This tutorial shows you
- The basic workflow with this package
- The contents and possibilities of the `Schema` class
- What the dictionary with metadata should look like
- What throws errors or warnings in validation

# Basic workflow
In the most basic use case of the package, you create a `Schema` instance with the path to your JSON schema (which should follow a specific format), you have a dictionary with name-value pairs for metadata, and you apply them to one or more iRODS objects (data objects or collections).

In this tutorial we won't show how to apply them (see the README at the top of the repository) but how to check that the metadata is compatible with the schema, what requirements are checked and what the consequences of mismatches are.

In [3]:
!pip install python-irodsclient



In [1]:
#| echo: false
import sys
sys.path.append('../')

First we import what we need.
The `Schema` class is the most important tool in this package: it reads a schema from file, validates it and lets you validate and apply metadata.
`check_metadata()` is a function called by the `apply()` method of a `Schema` but you can use it to validate a dictionary of metadata against a schema.

In [2]:
from mango_mdschema import Schema, check_metadata

ModuleNotFoundError: No module named 'irods'

Create a schema by providing the path to the file.
(In the future, `pathlib.Path` objects will also be accepted).
See below for more information about this class.

In [4]:
my_schema = Schema('book-v2.0.0-published.json')

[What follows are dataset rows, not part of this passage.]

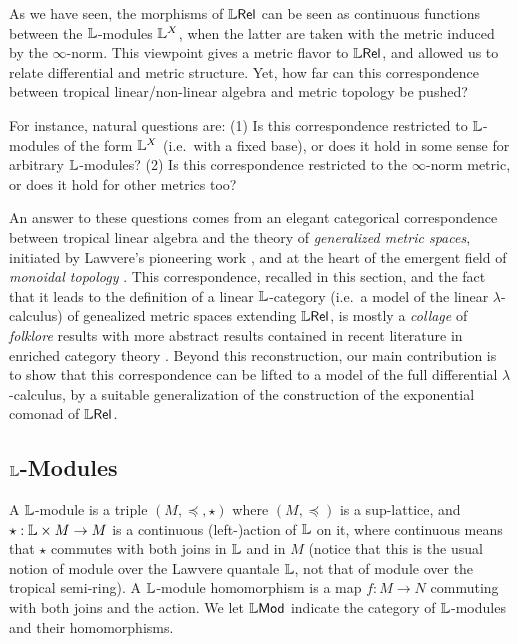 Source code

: 

As we have seen, the morphisms of $\mathbb{L} \mathsf{Rel}$ can be seen as continuous functions between the $\mathbb{L}$-modules $\mathbb{L}^{X}$, when the latter are taken with the metric induced by the $\infty$-norm. This viewpoint gives a metric flavor to $\mathbb{L} \mathsf{Rel}$, and allowed us to relate differential and metric structure. Yet, how far can this correspondence between tropical linear/non-linear algebra and metric topology be pushed?

For instance, natural questions are: (1) Is this correspondence restricted to $\mathbb{L}$-modules of the form $\mathbb{L}^{X}$ (i.e.~with a fixed base), or does it hold in some sense for arbitrary $\mathbb{L}$-modules? (2) Is this correspondence restricted to the $\infty$-norm metric, or does it hold for other metrics too?

An answer to these questions comes from an elegant categorical correspondence between tropical linear algebra and the theory of \emph{generalized metric spaces}, initiated by Lawvere's pioneering work \cite{Lawvere1973}, and at the heart of the emergent field of \emph{monoidal topology} \cite{}. 
This correspondence, recalled in this section, and the fact that it leads to the definition of a linear $\mathbb{L}$-category (i.e.~a model of the linear $\lambda$-calculus) of genealized metric spaces extending $\mathbb{L} \mathsf{Rel}$, is mostly a \emph{collage} of  \emph{folklore} results with more abstract results contained in recent literature in enriched category theory \cite{}.
Beyond this reconstruction, our main contribution is to show that this correspondence can be lifted to a model of the full differential $\lambda$-calculus, by a suitable generalization of the construction of the exponential comonad of $\mathbb{L} \mathsf{Rel}$.

%
%

\subsection{$\mathbb{L}$-Modules}


A $\mathbb{L}$-module is a triple $(M,\preceq, \star)$ where $(M, \preceq)$ is a sup-lattice, and $\star: \mathbb{L} \times M \to M$ is a continuous (left-)action of $\mathbb{L}$ on it, where continuous means that $\star$ commutes with both joins in $\mathbb{L}$ and in $M$ (notice that this is the usual notion of module over the Lawvere quantale $\mathbb{L}$, not that of module over the tropical semi-ring).
A $\mathbb{L}$-module homomorphism is a map $f:M\to N$ commuting with both joins and the action. We let $\mathbb{L}\mathsf{Mod}$ indicate the category of $\mathbb{L}$-modules and their homomorphisms. 
 
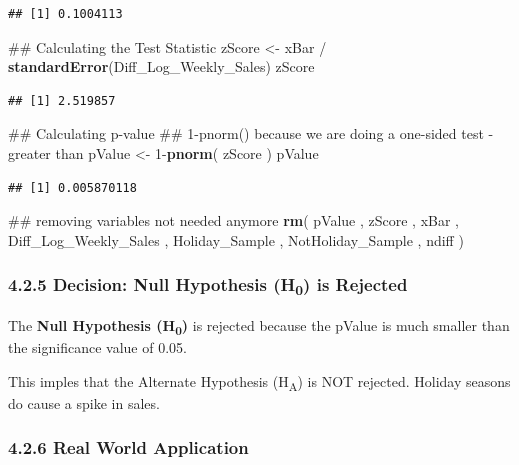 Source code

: \documentclass[]{article}
\newenvironment{Shaded}{\begin{snugshade}}{\end{snugshade}}
\newcommand{\KeywordTok}[1]{\textcolor[rgb]{0.13,0.29,0.53}{\textbf{{#1}}}}
\newcommand{\DecValTok}[1]{\textcolor[rgb]{0.00,0.00,0.81}{{#1}}}
\newcommand{\StringTok}[1]{\textcolor[rgb]{0.31,0.60,0.02}{{#1}}}
\newcommand{\NormalTok}[1]{{#1}}
\begin{document}
\begin{verbatim}
## [1] 0.1004113
\end{verbatim}

\begin{Shaded}
\begin{Highlighting}[]
\NormalTok{## Calculating the Test Statistic}
\NormalTok{zScore <-}\StringTok{ }\NormalTok{xBar /}\StringTok{ }\KeywordTok{standardError}\NormalTok{(Diff_Log_Weekly_Sales)}
\NormalTok{zScore}
\end{Highlighting}
\end{Shaded}

\begin{verbatim}
## [1] 2.519857
\end{verbatim}

\begin{Shaded}
\begin{Highlighting}[]
\NormalTok{## Calculating p-value}
\NormalTok{## 1-pnorm() because we are doing a one-sided test - greater than}
\NormalTok{pValue <-}\StringTok{ }\DecValTok{1}\NormalTok{-}\KeywordTok{pnorm}\NormalTok{( zScore ) }
\NormalTok{pValue}
\end{Highlighting}
\end{Shaded}

\begin{verbatim}
## [1] 0.005870118
\end{verbatim}

\begin{Shaded}
\begin{Highlighting}[]
\NormalTok{## removing variables not needed anymore}
\KeywordTok{rm}\NormalTok{( pValue , zScore , xBar , Diff_Log_Weekly_Sales , Holiday_Sample , NotHoliday_Sample , ndiff )}
\end{Highlighting}
\end{Shaded}

\subsubsection{4.2.5 Decision: Null Hypothesis (H\textsubscript{0}) is
Rejected}\label{decision-null-hypothesis-h0-is-rejected}

The \textbf{Null Hypothesis (H\textsubscript{0})} is rejected because
the pValue is much smaller than the significance value of 0.05.

This imples that the Alternate Hypothesis (H\textsubscript{A}) is NOT
rejected. Holiday seasons do cause a spike in sales.

\subsubsection{4.2.6 Real World
Application}\label{real-world-application-1}
\end{document}
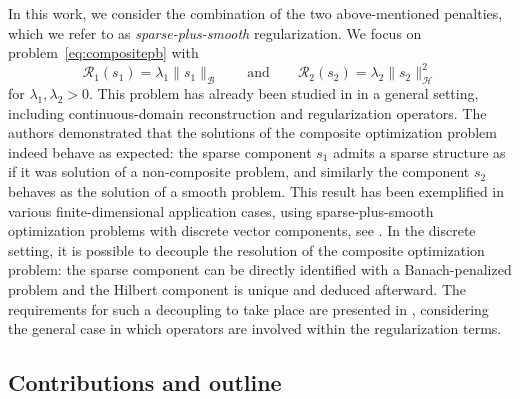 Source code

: \documentclass[12pt]{article}
\begin{document}
    In this work, we consider the combination of the two above-mentioned penalties, which we refer to as \emph{sparse-plus-smooth} regularization. We focus on problem~\eqref{eq:compositepb} with
        \begin{equation*}
        \mathcal{R}_1 (s_1) = \lambda_1 \| s_1 \|_{\mathcal{B}} \qquad\text{and}\qquad \mathcal{R}_2 (s_2) = \lambda_2 \| s_2 \|_{\mathcal{H}}^2
    \end{equation*}
    for $\lambda_1, \lambda_2 > 0$. This problem has already been studied in \cite{debarre2021continuous} in a general setting, including continuous-domain reconstruction and regularization operators. The authors demonstrated that the solutions of the composite optimization problem indeed behave as expected: the sparse component $s_1$ admits a sparse structure as if it was solution of a non-composite problem, and similarly the component $s_2$ behaves as the solution of a smooth problem. This result has been exemplified in various finite-dimensional application cases, using sparse-plus-smooth optimization problems with discrete vector components, see \cite{mol2004,gholami2013balanced,debarnot2020learning}. In the discrete setting, it is possible to decouple the resolution of the composite optimization problem: the sparse component can be directly identified with a Banach-penalized problem and the Hilbert component is unique and deduced afterward. The requirements for such a decoupling to take place are presented in \cite{jarret2024decoupled}, considering the general case in which operators are involved within the regularization terms.



    \subsection{Contributions and outline}
\end{document}
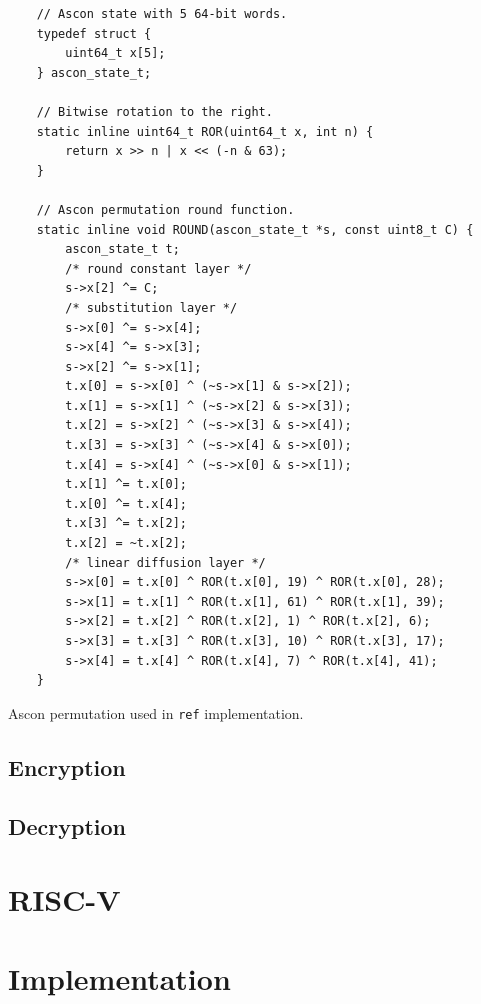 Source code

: \documentclass[11pt,twoside]{article}
\begin{document}
\begin{listing}[ht!]
  \begin{verbatim}
    // Ascon state with 5 64-bit words.
    typedef struct {
        uint64_t x[5];
    } ascon_state_t;

    // Bitwise rotation to the right.
    static inline uint64_t ROR(uint64_t x, int n) {
        return x >> n | x << (-n & 63);
    }

    // Ascon permutation round function.
    static inline void ROUND(ascon_state_t *s, const uint8_t C) {
        ascon_state_t t;
        /* round constant layer */
        s->x[2] ^= C;
        /* substitution layer */
        s->x[0] ^= s->x[4];
        s->x[4] ^= s->x[3];
        s->x[2] ^= s->x[1];
        t.x[0] = s->x[0] ^ (~s->x[1] & s->x[2]);
        t.x[1] = s->x[1] ^ (~s->x[2] & s->x[3]);
        t.x[2] = s->x[2] ^ (~s->x[3] & s->x[4]);
        t.x[3] = s->x[3] ^ (~s->x[4] & s->x[0]);
        t.x[4] = s->x[4] ^ (~s->x[0] & s->x[1]);
        t.x[1] ^= t.x[0];
        t.x[0] ^= t.x[4];
        t.x[3] ^= t.x[2];
        t.x[2] = ~t.x[2];
        /* linear diffusion layer */
        s->x[0] = t.x[0] ^ ROR(t.x[0], 19) ^ ROR(t.x[0], 28);
        s->x[1] = t.x[1] ^ ROR(t.x[1], 61) ^ ROR(t.x[1], 39);
        s->x[2] = t.x[2] ^ ROR(t.x[2], 1) ^ ROR(t.x[2], 6);
        s->x[3] = t.x[3] ^ ROR(t.x[3], 10) ^ ROR(t.x[3], 17);
        s->x[4] = t.x[4] ^ ROR(t.x[4], 7) ^ ROR(t.x[4], 41);
    }
  \end{verbatim}
  \caption{Ascon permutation used in \texttt{ref} implementation.}
  \label{lst:1}
\end{listing}

\subsection{Encryption}

\subsection{Decryption}

\section{RISC-V}

\section{Implementation}
\end{document}
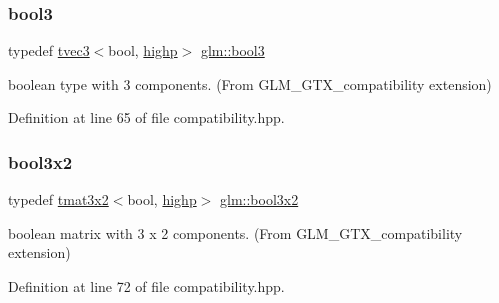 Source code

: \mbox{\label{group__gtx__compatibility_gab7658aa2e0688b8ac7e640cf7e405c1e}} 
\subsubsection{\texorpdfstring{bool3}{bool3}}
{\footnotesize\ttfamily typedef \mbox{\hyperlink{structglm_1_1tvec3}{tvec3}}$<$bool, \mbox{\hyperlink{namespaceglm_a0f04f086094c747d227af4425893f545ac6f7eab42eacbb10d59a58e95e362074}{highp}}$>$ \mbox{\hyperlink{group__gtx__compatibility_gab7658aa2e0688b8ac7e640cf7e405c1e}{glm\+::bool3}}}



boolean type with 3 components. (From G\+L\+M\+\_\+\+G\+T\+X\+\_\+compatibility extension) 



Definition at line 65 of file compatibility.\+hpp.

\mbox{\label{group__gtx__compatibility_ga6a944ad10139c8915bf72a832273ff02}} 
\subsubsection{\texorpdfstring{bool3x2}{bool3x2}}
{\footnotesize\ttfamily typedef \mbox{\hyperlink{structglm_1_1tmat3x2}{tmat3x2}}$<$bool, \mbox{\hyperlink{namespaceglm_a0f04f086094c747d227af4425893f545ac6f7eab42eacbb10d59a58e95e362074}{highp}}$>$ \mbox{\hyperlink{group__gtx__compatibility_ga6a944ad10139c8915bf72a832273ff02}{glm\+::bool3x2}}}



boolean matrix with 3 x 2 components. (From G\+L\+M\+\_\+\+G\+T\+X\+\_\+compatibility extension) 



Definition at line 72 of file compatibility.\+hpp.

\mbox{\label{group__gtx__compatibility_ga5c0ded80422867674cd651ab2261f2a3}}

Provide the metadata as a dictionary with not-namespaced attribute names and values (see below for specifications). If you have multiple values for the same attribute name (i.e. in a repeatable field or a multiple-value multiple-choice field), you should provide them as an array.

In [5]:
my_metadata = {
    'title' : "A book not written yet",
    'author' : {
        'name' : "Fulano De Tal",
        'email' : "fulano.detal@kuleuven.be"
    },
    'ebook' : 'Available',
    'publishing_date' : '2015-02-01'
}

Validate the metadata against the schema with `check_metadata()`. The `verbose` argument also prints warnings when non required fields or required fields with default values are not provided.
The output of this function is a list of `irods.meta.iRODSMeta` objects with namespaced attribute names. 

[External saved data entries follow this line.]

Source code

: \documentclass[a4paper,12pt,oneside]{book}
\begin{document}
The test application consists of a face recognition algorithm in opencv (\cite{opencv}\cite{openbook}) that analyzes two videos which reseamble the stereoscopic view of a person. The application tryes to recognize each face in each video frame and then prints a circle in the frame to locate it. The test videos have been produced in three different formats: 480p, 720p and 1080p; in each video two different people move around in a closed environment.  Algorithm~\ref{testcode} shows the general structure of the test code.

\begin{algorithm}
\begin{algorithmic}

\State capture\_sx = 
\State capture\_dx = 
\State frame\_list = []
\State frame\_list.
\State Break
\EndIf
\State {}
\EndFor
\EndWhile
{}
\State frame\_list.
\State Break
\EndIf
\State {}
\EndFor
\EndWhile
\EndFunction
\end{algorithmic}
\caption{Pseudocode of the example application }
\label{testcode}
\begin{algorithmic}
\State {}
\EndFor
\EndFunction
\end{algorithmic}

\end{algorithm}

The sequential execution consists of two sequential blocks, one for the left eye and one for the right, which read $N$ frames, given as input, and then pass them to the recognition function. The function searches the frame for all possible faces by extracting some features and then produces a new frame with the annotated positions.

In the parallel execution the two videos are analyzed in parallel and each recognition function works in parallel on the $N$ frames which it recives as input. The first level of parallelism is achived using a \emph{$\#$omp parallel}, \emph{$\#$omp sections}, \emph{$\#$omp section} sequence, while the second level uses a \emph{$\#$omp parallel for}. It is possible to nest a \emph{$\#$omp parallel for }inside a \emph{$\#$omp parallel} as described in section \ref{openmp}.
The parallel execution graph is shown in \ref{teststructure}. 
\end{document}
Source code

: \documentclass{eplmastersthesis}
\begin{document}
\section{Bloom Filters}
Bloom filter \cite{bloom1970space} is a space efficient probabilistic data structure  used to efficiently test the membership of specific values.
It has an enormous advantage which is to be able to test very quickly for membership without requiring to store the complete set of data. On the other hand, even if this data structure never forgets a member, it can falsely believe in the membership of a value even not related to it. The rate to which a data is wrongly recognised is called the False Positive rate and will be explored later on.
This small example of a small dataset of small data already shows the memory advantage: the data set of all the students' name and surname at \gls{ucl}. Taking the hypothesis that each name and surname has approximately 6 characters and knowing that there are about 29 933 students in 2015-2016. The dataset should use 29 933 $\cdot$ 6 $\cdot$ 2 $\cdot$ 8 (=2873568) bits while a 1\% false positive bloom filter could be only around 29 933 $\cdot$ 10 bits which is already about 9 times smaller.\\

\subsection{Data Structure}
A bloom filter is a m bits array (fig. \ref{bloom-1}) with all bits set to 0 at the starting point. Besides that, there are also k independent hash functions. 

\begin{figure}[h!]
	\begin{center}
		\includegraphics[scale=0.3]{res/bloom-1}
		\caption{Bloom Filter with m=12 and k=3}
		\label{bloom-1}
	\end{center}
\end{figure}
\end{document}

You can now assign them to a data object or collection with atomic operations, or let this package do it by running `my_schema.apply(my_object, my_metadata)` instead. This also checks if there is already metadata linked to the schema and replaces it and updates the metadata related to the schema version, so it's more in line with what the ManGO portal does.

In [6]:
check_metadata(my_schema, my_metadata)

[<iRODSMeta None mgs.book.title A book not written yet None>,
 <iRODSMeta None mgs.book.author.name Fulano De Tal 1>,
 <iRODSMeta None mgs.book.author.email fulano.detal@kuleuven.be 1>,
 <iRODSMeta None mgs.book.ebook Available None>,
 <iRODSMeta None mgs.book.publishing_date 2015-02-01 None>,
 <iRODSMeta None mgs.book.publisher Tor None>]

## The `Schema` class

The `Schema` class represents a schema. As such, it has `name` and `version` attributes, as well as the `prefix` used for all AVU names. The prefix is the combination of a prefix given in the constructor (by default 'mgs') and the name of the schema. For example, initializing with `Schema('book-v2.0.0-published.json', 'irods')` would generate the prefix 'irods.book' for all the metadata related to this schema.

In [7]:
f"Metadata annotated with the schema '{my_schema.name}' (current version: {my_schema.version}) carry the prefix '{my_schema.prefix}'."

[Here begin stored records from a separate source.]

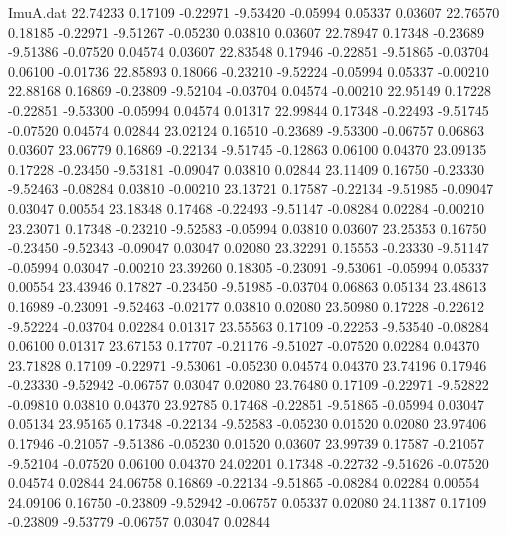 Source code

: \begin{filecontents}{ImuA.dat}
  22.74233    0.17109   -0.22971   -9.53420   -0.05994    0.05337    0.03607
  22.76570    0.18185   -0.22971   -9.51267   -0.05230    0.03810    0.03607
  22.78947    0.17348   -0.23689   -9.51386   -0.07520    0.04574    0.03607
  22.83548    0.17946   -0.22851   -9.51865   -0.03704    0.06100   -0.01736
  22.85893    0.18066   -0.23210   -9.52224   -0.05994    0.05337   -0.00210
  22.88168    0.16869   -0.23809   -9.52104   -0.03704    0.04574   -0.00210
  22.95149    0.17228   -0.22851   -9.53300   -0.05994    0.04574    0.01317
  22.99844    0.17348   -0.22493   -9.51745   -0.07520    0.04574    0.02844
  23.02124    0.16510   -0.23689   -9.53300   -0.06757    0.06863    0.03607
  23.06779    0.16869   -0.22134   -9.51745   -0.12863    0.06100    0.04370
  23.09135    0.17228   -0.23450   -9.53181   -0.09047    0.03810    0.02844
  23.11409    0.16750   -0.23330   -9.52463   -0.08284    0.03810   -0.00210
  23.13721    0.17587   -0.22134   -9.51985   -0.09047    0.03047    0.00554
  23.18348    0.17468   -0.22493   -9.51147   -0.08284    0.02284   -0.00210
  23.23071    0.17348   -0.23210   -9.52583   -0.05994    0.03810    0.03607
  23.25353    0.16750   -0.23450   -9.52343   -0.09047    0.03047    0.02080
  23.32291    0.15553   -0.23330   -9.51147   -0.05994    0.03047   -0.00210
  23.39260    0.18305   -0.23091   -9.53061   -0.05994    0.05337    0.00554
  23.43946    0.17827   -0.23450   -9.51985   -0.03704    0.06863    0.05134
  23.48613    0.16989   -0.23091   -9.52463   -0.02177    0.03810    0.02080
  23.50980    0.17228   -0.22612   -9.52224   -0.03704    0.02284    0.01317
  23.55563    0.17109   -0.22253   -9.53540   -0.08284    0.06100    0.01317
  23.67153    0.17707   -0.21176   -9.51027   -0.07520    0.02284    0.04370
  23.71828    0.17109   -0.22971   -9.53061   -0.05230    0.04574    0.04370
  23.74196    0.17946   -0.23330   -9.52942   -0.06757    0.03047    0.02080
  23.76480    0.17109   -0.22971   -9.52822   -0.09810    0.03810    0.04370
  23.92785    0.17468   -0.22851   -9.51865   -0.05994    0.03047    0.05134
  23.95165    0.17348   -0.22134   -9.52583   -0.05230    0.01520    0.02080
  23.97406    0.17946   -0.21057   -9.51386   -0.05230    0.01520    0.03607
  23.99739    0.17587   -0.21057   -9.52104   -0.07520    0.06100    0.04370
  24.02201    0.17348   -0.22732   -9.51626   -0.07520    0.04574    0.02844
  24.06758    0.16869   -0.22134   -9.51865   -0.08284    0.02284    0.00554
  24.09106    0.16750   -0.23809   -9.52942   -0.06757    0.05337    0.02080
  24.11387    0.17109   -0.23809   -9.53779   -0.06757    0.03047    0.02844

\end{filecontents}
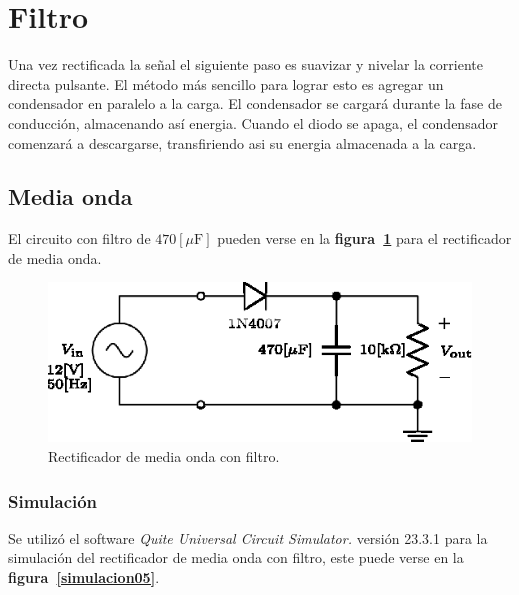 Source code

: \section{Filtro}
Una vez rectificada la señal el siguiente paso es suavizar y nivelar la
corriente directa pulsante. El método más sencillo para lograr esto es agregar
un condensador en paralelo a la carga. El condensador se cargará durante la fase
de conducción, almacenando así energia. Cuando el diodo se apaga, el condensador
comenzará a descargarse, transfiriendo asi su energia almacenada a la carga.

\subsection{Media onda}
El circuito con filtro de $470[\mu\text{F}]$ pueden verse en la
\textbf{figura~\ref{circuito05}} para el rectificador de media onda.

\begin{figure}[!h]
\centering
\includegraphics[scale=1]{diagramas/05.media_onda2.eps}
\caption{Rectificador de media onda con filtro.}
\label{circuito05}
\end{figure}

\subsubsection{Simulación}
Se utilizó el software \emph{Quite Universal Circuit Simulator.} versión 23.3.1
para la simulación del rectificador de media onda con filtro, este puede verse
en la \textbf{figura~\ref{simulacion05}}.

"Metadata annotated with the schema 'book' (current version: 2.0.0) carry the prefix 'mgs.book'."

When instantiating a `Schema`, some basic validation is performed. For example, only 'published' schemas are accepted.

In [8]:
#| error: true
import json
with open('book-v3.0.0-draft.json', 'r') as f:
    draft_schema = json.load(f)
    print(draft_schema['status'])
Schema('book-v3.0.0-draft.json')

draft


ValueError: The schema is not published: it cannot be used to apply metadata!

The code also checks that the fields make sense and have the necessary fields in the right format.

In [None]:
#| error: true
with open('bad-schema.json', 'r') as f:
    bad_schema = json.load(f)
    print(bad_schema['properties'])
Schema('bad-schema.json')

{'title': {'title': 'Book title', 'type': 'title', 'required': True}}


ValueError: The type of the 'title' field is not valid.

If you are not entirely familiar with your schema, you can check its contents by printing it or listing its `required_fields` attribute. This attribute is a dictionary of with the names required fields as keys and their default value, if available, as value. This is particularly important because you will only get errors if a required field _without default_ is not provided or the value provided for it is wrong. For required fields with defaults and non-required fields, wrong or missing values will simply be ignored. You will get warnings if you set `verbose` to `True`, though.

In [None]:
print(my_schema)

In [None]:
my_schema.required_fields # note: 'author' is required because it contains required fields

{'title': None, 'publishing_date': None, 'publisher': 'Tor', 'author': None}

A schema also has a method to check the requirements of a specific field, namely whether they are required and have a default, whether they are repeatable, and any other characteristic used in validation.

In [None]:
my_schema.check_requirements('title')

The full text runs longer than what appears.